Hunza and Nagar used to be separate princely states parted by the River Hunza which marked the border between the two states.

In the north of Pakistan lies an absolutely stunning district; Hunza Nagar, previously known as Brushal, this place is a lakeside paradise. Hunza and Nagar used to be separate princely states parted by the River Hunza which marked the border between the two states. The small states of Hunza and Nagar were notorious for looting trader caravans that would come from China. The British wanted to expand their trade to Russia from here, but the states wouldn’t allow them to. Thus in 1891, Nagar was invaded by the British Army led by Colonel Durand. British surrounded the Nagar’s Nalt Fort, and eventually seized it six months later.

Along with Hunza, Nagar was also an independent princely until former prime minister Zulfiqar Ali Bhutto revoked their status in the early 1970s. However, the ceremonial king called a Mir continues to warm the throne. Mir Qasim Ali Khan was crowned at the age of 27 some five years ago. The coronation was 40 days after the death of his father Mir Barkat Ali in a car accident. Mir Qasim Ali Khan is the eldest son of Mir Barkat Ali, who died at the age of 64. The late king, whose wife is from Sialkot, was also a CSS officer with the Foreign Service. Mir Qasim, who was born in Singapore, graduated from University of Buckingham. However, he could not continue with his higher education after the death of his father. The current Mir’s in-laws are from Peshawar and his father-in-law is barrister Iftikhar Ahmed who is affiliated with the Pakistan Peoples Party. Qasim’s family is currently settled in England and their next home is Islamabad where they have their property.

Qasim believes every citizen of G-B is special because of the region’s status. “Every citizen must have a diplomatic status given that our forefathers liberated the region and decided to join Pakistan voluntarily,” says Mir, whose grandfather Mir Shokat Ali was among the rulers who opted to become part of Pakistan. Qasim contested elections for the G-B legislative assembly in 2015. He lost by just 150 votes, but it brought his ambitions to serve the people to the fore. It was different to the way his forefathers, or past kings, ruled for centuries. Nagar district is located 65 kilometres north-east of Gilgit on Karakoram Highway. The valley, just short of Hunza, comprises around 30 villages with a population of approximately 90,000.

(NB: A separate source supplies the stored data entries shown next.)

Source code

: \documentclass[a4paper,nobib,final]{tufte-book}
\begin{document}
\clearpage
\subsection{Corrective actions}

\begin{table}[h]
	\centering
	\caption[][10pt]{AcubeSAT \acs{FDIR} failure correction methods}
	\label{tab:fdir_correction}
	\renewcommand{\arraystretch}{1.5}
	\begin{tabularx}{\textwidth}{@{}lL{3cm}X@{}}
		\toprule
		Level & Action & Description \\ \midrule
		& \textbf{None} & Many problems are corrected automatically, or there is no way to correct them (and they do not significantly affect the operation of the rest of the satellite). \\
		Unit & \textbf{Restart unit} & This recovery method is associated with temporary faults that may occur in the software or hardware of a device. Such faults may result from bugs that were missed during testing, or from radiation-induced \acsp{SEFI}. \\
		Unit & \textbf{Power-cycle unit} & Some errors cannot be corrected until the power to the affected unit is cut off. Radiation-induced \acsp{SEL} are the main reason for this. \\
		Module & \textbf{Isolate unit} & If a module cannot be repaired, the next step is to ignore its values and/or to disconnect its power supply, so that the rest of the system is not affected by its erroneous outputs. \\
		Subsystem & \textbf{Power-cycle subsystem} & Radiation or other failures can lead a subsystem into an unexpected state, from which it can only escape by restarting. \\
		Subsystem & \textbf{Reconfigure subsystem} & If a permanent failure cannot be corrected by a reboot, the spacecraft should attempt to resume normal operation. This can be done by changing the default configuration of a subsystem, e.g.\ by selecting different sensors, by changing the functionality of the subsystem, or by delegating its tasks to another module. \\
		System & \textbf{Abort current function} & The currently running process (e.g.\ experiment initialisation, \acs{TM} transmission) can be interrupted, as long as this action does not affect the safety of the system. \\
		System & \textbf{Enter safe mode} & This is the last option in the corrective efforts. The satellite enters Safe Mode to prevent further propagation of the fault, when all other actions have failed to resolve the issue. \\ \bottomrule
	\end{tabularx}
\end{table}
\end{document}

Once you leave Hunza and crosses the river bridge after Ganesh village, a road turning right takes you  to Hooper. Before Hooper is Nagar Khas(original), which was once the centre of Nagar. The area is blessed with fruit trees comprising of cherries, apples, and apricots. Nagar Khas is full of hard-working, soft-spoken people with narrow homes and outlets. A road from the Nagar Khas Bazar leads to the last village of north, Hispar, and another towards Hooper, which hosts glaciers and the Rush lake. There is no human infrastructure after Hooper.A short after the settlement is a waterfall with water as pure and sweet as honey. The people here are heart-warming and like to presents walnuts, apricots and other delights to tourists.